For example: $k_i = H(K||N||i)$

Better yet, use an existing stream cipher, or the stream cipher mode of a hash function that has one, like Skein (or IIRC SHA-3).

Answer 2

Depends on your security requirements. Basically it is OK to create a (slow!) stream cipher using a secure hash method, given that the password has a large enough security margin.

But your code has at least the following issues:

• you leak enough information in the first block to regenerate the key stream from a known plaintext (thanks otus);
• you have to leak hash(text) to an attacker, otherwise you cannot decrypt;
• you can distinguish if the same text has been encrypted twice with the same password (the encryption is deterministic as it misses an IV);
• you don't deploy a password based key derivation funcation instead of a cryptographic hash over the password to generate the initial key.

The first one completely breaks your cipher. #2 and #3 are enough to consider the cipher broken, but may allow you to use a cipher (if it weren't for #1). #4 will make it easy for an attacker to brute-force your password, or perform a dictionary attack.

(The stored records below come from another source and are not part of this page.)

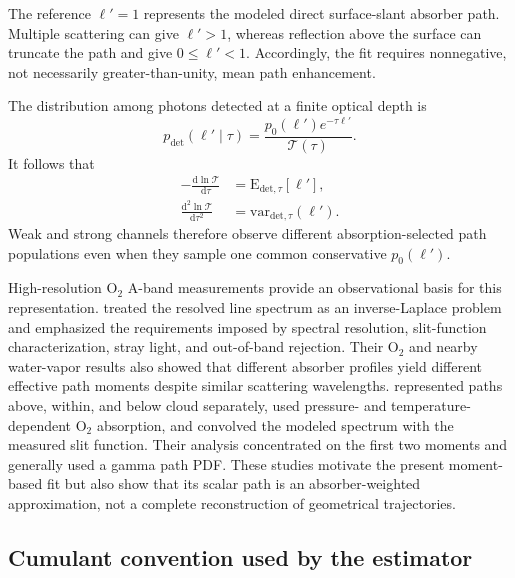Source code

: The reference $\ell'=1$ represents the modeled direct surface-slant absorber
path.  Multiple scattering can give $\ell'>1$, whereas reflection above the
surface can truncate the path and give $0\leq\ell'<1$.  Accordingly, the fit
requires nonnegative, not necessarily greater-than-unity, mean path
enhancement.

The distribution among photons detected at a finite optical depth is
\begin{equation}
  p_{\mathrm{det}}(\ell'\mid\tau)
  = \frac{p_0(\ell')e^{-\tau\ell'}}
         {\mathcal T(\tau)}.
  \label{eq:app_detected_pdf}
\end{equation}
It follows that
\begin{align}
  -\frac{\mathrm{d}\ln\mathcal T}{\mathrm{d}\tau}
  &= \mathrm{E}_{\mathrm{det},\tau}[\ell'],
  \label{eq:app_detected_mean}\\
  \frac{\mathrm{d}^2\ln\mathcal T}{\mathrm{d}\tau^2}
  &= \mathrm{var}_{\mathrm{det},\tau}(\ell').
  \label{eq:app_detected_variance}
\end{align}
Weak and strong channels therefore observe different absorption-selected path
populations even when they sample one common conservative $p_0(\ell')$.

High-resolution O$_2$ A-band measurements provide an observational basis for
this representation.  \citet{min2004} treated the resolved line spectrum as an
inverse-Laplace problem and emphasized the requirements imposed by spectral
resolution, slit-function characterization, stray light, and out-of-band
rejection.  Their O$_2$ and nearby water-vapor results also showed that
different absorber profiles yield different effective path moments despite
similar scattering wavelengths.  \citet{scholl2006} represented paths above,
within, and below cloud separately, used pressure- and temperature-dependent
O$_2$ absorption, and convolved the modeled spectrum with the measured slit
function.  Their analysis concentrated on the first two moments and generally
used a gamma path PDF.  These studies motivate the present moment-based fit but
also show that its scalar path is an absorber-weighted approximation, not a
complete reconstruction of geometrical trajectories.

\subsection{Cumulant convention used by the estimator}
\label{app:cumulants}

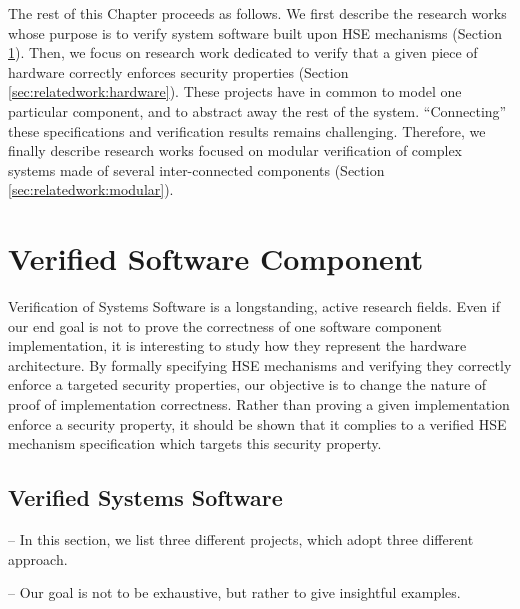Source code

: The rest of this Chapter proceeds as follows.
%
We first describe the research works whose purpose is to verify system software
built upon HSE mechanisms (Section\,\ref{sec:relatedwork:software}).
%
Then, we focus on research work dedicated to verify that a given piece of
hardware correctly enforces security properties
(Section\,\ref{sec:relatedwork:hardware}).
%
These projects have in common to model one particular component, and to abstract
away the rest of the system.
%
``Connecting'' these specifications and verification results remains
challenging.
%
Therefore, we finally describe research works focused on modular verification of
complex systems made of several inter-connected components
(Section\,\ref{sec:relatedwork:modular}).

\section{Verified Software Component} %
\label{sec:relatedwork:software}

Verification of Systems Software is a longstanding, active research fields.
%
Even if our end goal is not to prove the correctness of one software component
implementation, it is interesting to study how they represent the hardware
architecture.
%
By formally specifying HSE mechanisms and verifying they correctly enforce a
targeted security properties, our objective is to change the nature of proof of
implementation correctness.
%
Rather than proving a given implementation enforce a security property, it
should be shown that it complies to a verified HSE mechanism specification which
targets this security property.

\subsection{Verified Systems Software} %

\begin{compactitem}
\item[--] In this section, we list three different projects, which adopt three
  different approach.
\item[--] Our goal is not to be exhaustive, but rather to give insightful
  examples.
\end{compactitem}

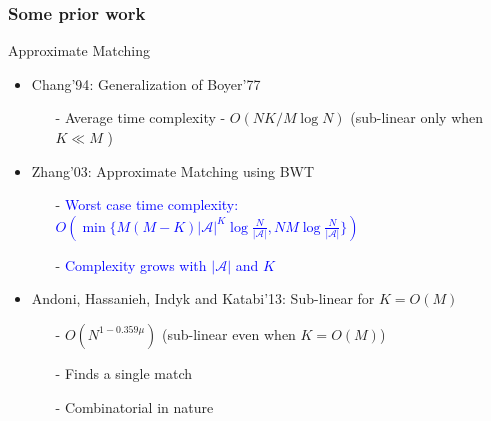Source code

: \documentclass[10pt,xcolor=table]{beamer}
\newcommand{\mc}{\mathcal}
\begin{document}
\begin{frame} \frametitle{Some prior work}
	\vspace{-0.2cm}
	\begin{block}{\alert{Approximate Matching}}
		
	 	\begin{itemize}
	 		\item {Chang'94}: Generalization of Boyer'77
	 		\begin{itemize}
	 			\item[-] Average time complexity - $O(NK/M \log N)$ (sub-linear only when $K \ll M$ )
	 		\end{itemize}
	 		
	 		\item {Zhang'03}: Approximate Matching using BWT
	 			\begin{itemize}
	 				\item[-] \textcolor{blue}{Worst case time complexity: $O(\min\{M(M-K){|\mc{A}|}^K\log \frac{N}{|\mc{A}|} , NM \log \frac{N}{|\mc{A}|}\})$}
	 				\item[-] \textcolor{blue}{Complexity grows with $|\mc{A}|$ and $K$}
	 			\end{itemize}
	 		\pause	
	 		\item {Andoni, Hassanieh, Indyk and Katabi'13}: Sub-linear for $K = O(M)$
	 		\begin{itemize}
                \item[-] \textcolor[rgb]{0.00,0.00,1.00}{$O\left(N^{1-0.359\mu}\right)$ (sub-linear even when $K = O(M)$)}
                \item[-] Finds a single match
	 			\item[-] Combinatorial in nature
	 		\end{itemize}
	 	\end{itemize}
	 	
	 \end{block}
\end{frame}
	
\end{document}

Not all hash algorithm implementations are protected against side channel attacks (less so than block ciphers anyway). And block ciphers are designed for this purpose and much faster. Stream ciphers such as Salsa20 will completely blow this implementation out of the water with regards to speed.

Answer 3

Here is my take on your algorithm. I'll try to perform the known plaintext attack.

• Knowing the plaintext allows to recover the keystream (passphrase) by simply XORing it.
• This in turn reveals the value of hash(hash(text) XOR hash(password)) -- simply the first hash block, and the value of hash(text) is known (by virtue of KPA plus it is leaked by your message construction).
• So the attack boils down to finding a preimage for the value hash(hash(text) XOR hash(password)). It may be computationally feasible to utilise rainbow tables for that as you do not use any kind of salt for this hash. I think there should be precomputed tables for this sort of attack as they are useful in unwinding the hash(hash(hash(hash(...)))) construct as well.
• If finding the preimage is successful, the attacker would know hash(text) XOR hash(password) candidate(s), where recovering hash(password) is trivial. Which one is the correct one can be verified by encrypting the test data.
• At this point, the attacker would be able at least to forge arbitrary messages, as the plaintext of password is not required, only its hash.